Note, that we need to allow for empty circuits obligation_grant and obligation_deny if there are no obligations attached to an obligation policy. Otherwise we would run into a infinite cascade of circuits. This is not a restriction, but it merely reflects the intention of empty obligations in the $\accesscontrolname{}$ language. The policy object for the “empty” obligation policy $e$ on the other hand cannot be omitted, since it is part of the if-clause of the non-empty obligations for policy $q$. (However, this could be short-circuited by defining if-clauses without an else-branch as having the generalized policy object for the empty obligation policy $e$ in the omitted else-branch. Also, an obligation circuit containing only the generalized policy object for the empty obligation policy $e$ could be left void.) That means, generalized policy objects and policy circuits must never be empty, but (inner) obligation circuits and (outer) contexts may be empty.

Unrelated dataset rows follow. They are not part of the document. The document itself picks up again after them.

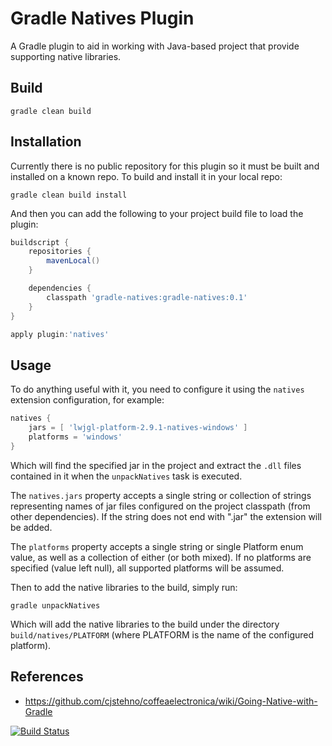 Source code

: # Gradle Natives Plugin

A Gradle plugin to aid in working with Java-based project that provide supporting native libraries.

## Build

`gradle clean build`

## Installation

Currently there is no public repository for this plugin so it must be built and installed on a known repo. To build and install it in your local repo:

`gradle clean build install`

And then you can add the following to your project build file to load the plugin:

```groovy
buildscript {
    repositories {
		mavenLocal()
    }

    dependencies {
        classpath 'gradle-natives:gradle-natives:0.1'
    }
}

apply plugin:'natives'
```

## Usage

To do anything useful with it, you need to configure it using the `natives` extension configuration, for example:

```groovy
natives {
    jars = [ 'lwjgl-platform-2.9.1-natives-windows' ]
    platforms = 'windows'
}
```

Which will find the specified jar in the project and extract the `.dll` files contained in it when the `unpackNatives` task is executed.

The `natives.jars` property accepts a single string or collection of strings representing names of jar files configured
on the project classpath (from other dependencies). If the string does not end with ".jar" the extension will be added.

The `platforms` property accepts a single string or single Platform enum value, as well as a collection of either (or both mixed). If no platforms
are specified (value left null), all supported platforms will be assumed.

Then to add the native libraries to the build, simply run:

```
gradle unpackNatives
```

Which will add the native libraries to the build under the directory `build/natives/PLATFORM` (where PLATFORM is the name
of the configured platform).

## References

* https://github.com/cjstehno/coffeaelectronica/wiki/Going-Native-with-Gradle


[![Build Status](https://drone.io/github.com/cjstehno/gradle-natives/status.png)](https://drone.io/github.com/cjstehno/gradle-natives/latest) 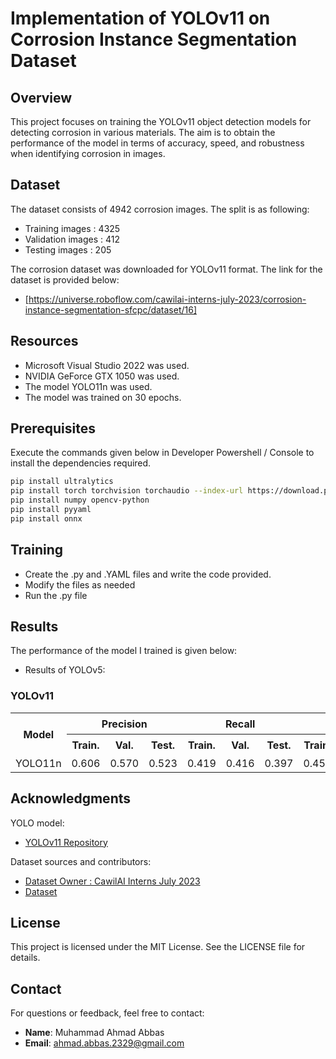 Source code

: # Implementation of YOLOv11 on Corrosion Instance Segmentation Dataset

## Overview

This project focuses on training the YOLOv11 object detection models for detecting corrosion in various materials. The aim is to obtain the performance of the model in terms of accuracy, speed, and robustness when identifying corrosion in images.

## Dataset

The dataset consists of 4942 corrosion images. The split is as following:
- Training images : 4325
- Validation images : 412
- Testing images : 205

The corrosion dataset was downloaded for YOLOv11 format. The link for the dataset is provided below:
- [https://universe.roboflow.com/cawilai-interns-july-2023/corrosion-instance-segmentation-sfcpc/dataset/16]

## Resources

- Microsoft Visual Studio 2022 was used.
- NVIDIA GeForce GTX 1050 was used.
- The model YOLO11n was used.
- The model was trained on 30 epochs.

## Prerequisites

Execute the commands given below in Developer Powershell / Console to install the dependencies required.

```bash
pip install ultralytics
pip install torch torchvision torchaudio --index-url https://download.pytorch.org/whl/cu124
pip install numpy opencv-python
pip install pyyaml
pip install onnx
```

## Training

- Create the .py and .YAML files and write the code provided.
- Modify the files as needed
- Run the .py file

## Results

The performance of the model I trained is given below:

- Results of YOLOv5:

<h3>YOLOv11</h3>
<table>
  <tr>
    <th rowspan="2">Model</th>
    <th colspan="3">Precision</th>
    <th colspan="3">Recall</th>
    <th colspan="3">mAP@50</th>
    <th colspan="3">mAP@50-95</th>
    <th rowspan="2">Training time (hours)</th>
  </tr>
  <tr>
    <th>Train.</th>
    <th>Val.</th>
    <th>Test.</th>
    <th>Train.</th>
    <th>Val.</th>
    <th>Test.</th>
    <th>Train.</th>
    <th>Val.</th>
    <th>Test.</th>
    <th>Train.</th>
    <th>Val.</th>
    <th>Test.</th>
  </tr>
  <tr>
    <td>YOLO11n</td>
    <td>0.606</td>
    <td>0.570</td>
    <td>0.523</td>
    <td>0.419</td>
    <td>0.416</td>
    <td>0.397</td>
    <td>0.453</td>
    <td>0.442</td>
    <td>0.395</td>
    <td>0.259</td>
    <td>0.262</td>
    <td>0.218</td>
    <td>3.308</td>
  </tr>
</table>

## Acknowledgments

YOLO model:

- [YOLOv11 Repository](https://github.com/ultralytics/ultralytics)

Dataset sources and contributors:

- [Dataset Owner : CawilAI Interns July 2023](https://universe.roboflow.com/cawilai-interns-july-2023)
- [Dataset](https://universe.roboflow.com/cawilai-interns-july-2023/corrosion-instance-segmentation-sfcpc/dataset/16)

## License

This project is licensed under the MIT License. See the LICENSE file for details.

## Contact

For questions or feedback, feel free to contact:

- **Name**: Muhammad Ahmad Abbas
- **Email**: ahmad.abbas.2329@gmail.com
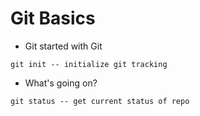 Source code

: # Git Basics
* Git started with Git
```
git init -- initialize git tracking
```

* What's going on?
```
git status -- get current status of repo
```


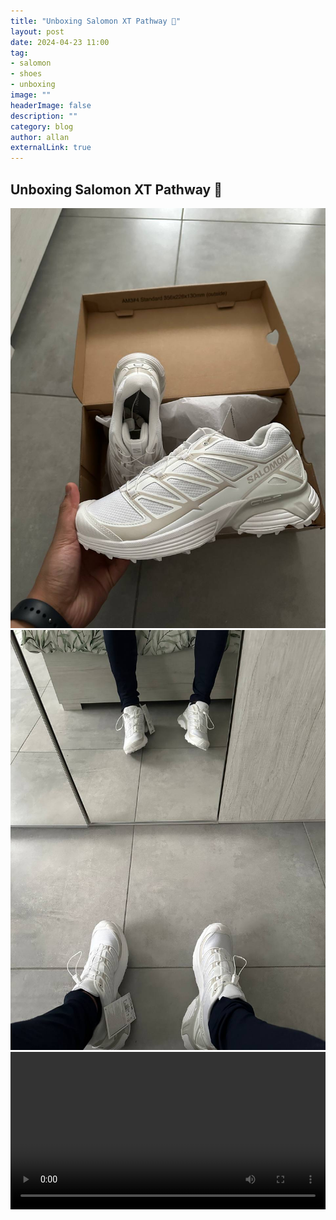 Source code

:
 ```yaml
---
title: "Unboxing Salomon XT Pathway 👟"
layout: post
date: 2024-04-23 11:00
tag: 
- salomon
- shoes
- unboxing
image: ""
headerImage: false
description: ""
category: blog
author: allan
externalLink: true
---
```


## Unboxing Salomon XT Pathway 👟


<div>
    <img class="image" src="https://github.com/Allan-Nava/Allan-Nava.github.io/blob/master/assets/images/salomon-xt-pathway.jpg?raw=true" alt="" />
</div>

<div>
    <img class="image" src="https://github.com/Allan-Nava/Allan-Nava.github.io/blob/master/assets/images/salomon-xt-pathway-2.jpg?raw=true" alt="" />
</div>


<div>
    <video class="fullscreen fill" width="100%" autoplay loop controls mute autostart="false" >
        <source src="https://github.com/Allan-Nava/Allan-Nava.github.io/raw/master/assets/video/salomon-xt-pathway.MOV" type="video/mp4" mute >
    </video>
</div>
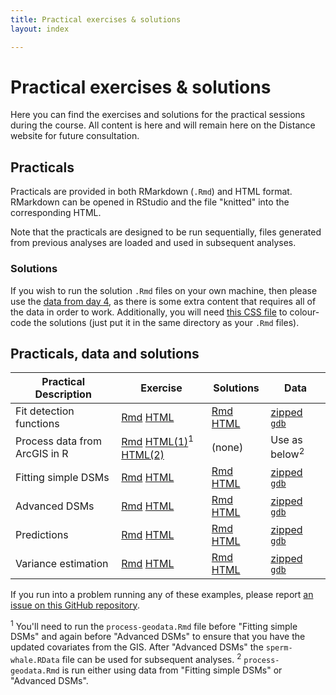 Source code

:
 ```yaml
---
title: Practical exercises & solutions
layout: index

---
```


# Practical exercises & solutions

Here you can find the exercises and solutions for the practical sessions during the course. All content is here and will remain here on the Distance website for future consultation.

## Practicals

Practicals are provided in both RMarkdown (`.Rmd`) and HTML format. RMarkdown can be opened in RStudio and the file "knitted" into the corresponding HTML.

Note that the practicals are designed to be run sequentially, files generated from previous analyses are loaded and used in subsequent analyses.

### Solutions

If you wish to run the solution `.Rmd` files on your own machine, then please use the [data from day 4](practicals/Exercise_Day4.zip), as there is some extra content that requires all of the data in order to work. Additionally, you will need [this CSS file](https://raw.githubusercontent.com/DistanceDevelopment/spatial-workshops/master/exercises/custom.css) to colour-code the solutions (just put it in the same directory as your `.Rmd` files).


## Practicals, data and solutions

Practical Description           | Exercise                                                                                                                                                                | Solutions                                                                                                               | Data
--------------------------------|-------------------------------------------------------------------------------------------------------------------------------------------------------------------------|-----------------------------------------------------------------------------------------------------------------------|-----------------------------------------------
Fit detection functions         | [Rmd](https://raw.githubusercontent.com/DistanceDevelopment/spatial-workshops/master/exercises/1-detection-functions.Rmd) [HTML](practicals/1-detection-functions.html) | [Rmd](https://raw.githubusercontent.com/DistanceDevelopment/spatial-workshops/master/exercises/1-detection-functions-solutions.Rmd) [HTML](practicals/1-detection-functions-solutions.html) | [zipped `gdb`](practicals/Exercise_Day1.zip)
Process data from ArcGIS in R   | [Rmd](https://raw.githubusercontent.com/DistanceDevelopment/spatial-workshops/master/exercises/process-geodata.Rmd) [HTML(1)](practicals/process-geodata-1.html)<sup>1</sup> [HTML(2)](practicals/process-geodata-2.html) | (none)           | Use as below<sup>2</sup>
Fitting simple DSMs             | [Rmd](https://raw.githubusercontent.com/DistanceDevelopment/spatial-workshops/master/exercises/2-simple-dsms.Rmd) [HTML](practicals/2-simple-dsms.html)         | [Rmd](https://raw.githubusercontent.com/DistanceDevelopment/spatial-workshops/master/exercises/2-simple-dsms-solutions.Rmd) [HTML](practicals/2-simple-dsms-solutions.html)                | [zipped `gdb`](practicals/Exercise_Day2.zip)
Advanced DSMs                   | [Rmd](https://raw.githubusercontent.com/DistanceDevelopment/spatial-workshops/master/exercises/3-advanced-dsms.Rmd) [HTML](practicals/3-advanced-dsms.html)       | [Rmd](https://raw.githubusercontent.com/DistanceDevelopment/spatial-workshops/master/exercises/3-advanced-dsms-solutions.Rmd)       [HTML](practicals/3-advanced-dsms-solutions.html) | [zipped `gdb`](practicals/Exercise_Day3.zip)
Predictions                     | [Rmd](https://raw.githubusercontent.com/DistanceDevelopment/spatial-workshops/master/exercises/4-prediction.Rmd) [HTML](practicals/4-prediction.html)          | [Rmd](https://raw.githubusercontent.com/DistanceDevelopment/spatial-workshops/master/exercises/4-prediction-solutions.Rmd) [HTML](practicals/4-prediction-solutions.html)    | [zipped `gdb`](practicals/Exercise_Day4.zip)
Variance estimation             | [Rmd](https://raw.githubusercontent.com/DistanceDevelopment/spatial-workshops/master/exercises/5-variance.Rmd) [HTML](practicals/5-variance.html)            | [Rmd](https://raw.githubusercontent.com/DistanceDevelopment/spatial-workshops/master/exercises/5-variance-solutions.Rmd) [HTML](practicals/5-variance-solutions.html)      | [zipped `gdb`](practicals/Exercise_Day4.zip)


If you run into a problem running any of these examples, please report [an issue on this GitHub repository](https://github.com/DistanceDevelopment/spatial-workshops/issues).



<sup>1</sup> You'll need to run the `process-geodata.Rmd` file before "Fitting simple DSMs" and again before "Advanced DSMs" to ensure that you have the updated covariates from the GIS. After "Advanced DSMs" the `sperm-whale.RData` file can be used for subsequent analyses.
<sup>2</sup> `process-geodata.Rmd` is run either using data from "Fitting simple DSMs" or "Advanced DSMs".


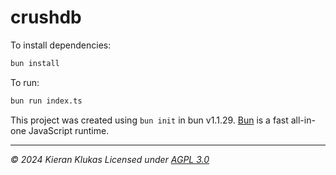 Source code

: # crushdb

To install dependencies:

```bash
bun install
```

To run:

```bash
bun run index.ts
```

This project was created using `bun init` in bun v1.1.29. [Bun](https://bun.sh) is a fast all-in-one JavaScript runtime.

---

_© 2024 Kieran Klukas_
_Licensed under [AGPL 3.0](LICENSE.md)_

An access request by the owner of the resource then results in a $\grant$ decision by the PDP, which is returned to the PEP together with its respective obligation to log the event. Then the obligation monitor of the PEP periodically checks with the PDP, e.g. every fraction of a second, if the obligation policy yields $\grant$ and then in turn grants access for the user (based on the decision of the PDP as well as the fulfillment of the obligation). While the obligation policy yields $\undefined$ the PEP keeps on monitoring the obligation and keeps the final decision on the access request on hold. When the obligations policy yields $\deny$ the PEP in turn denies access for the user (based on the violation of the obligation, even though it is overwriting the decision of the PDP).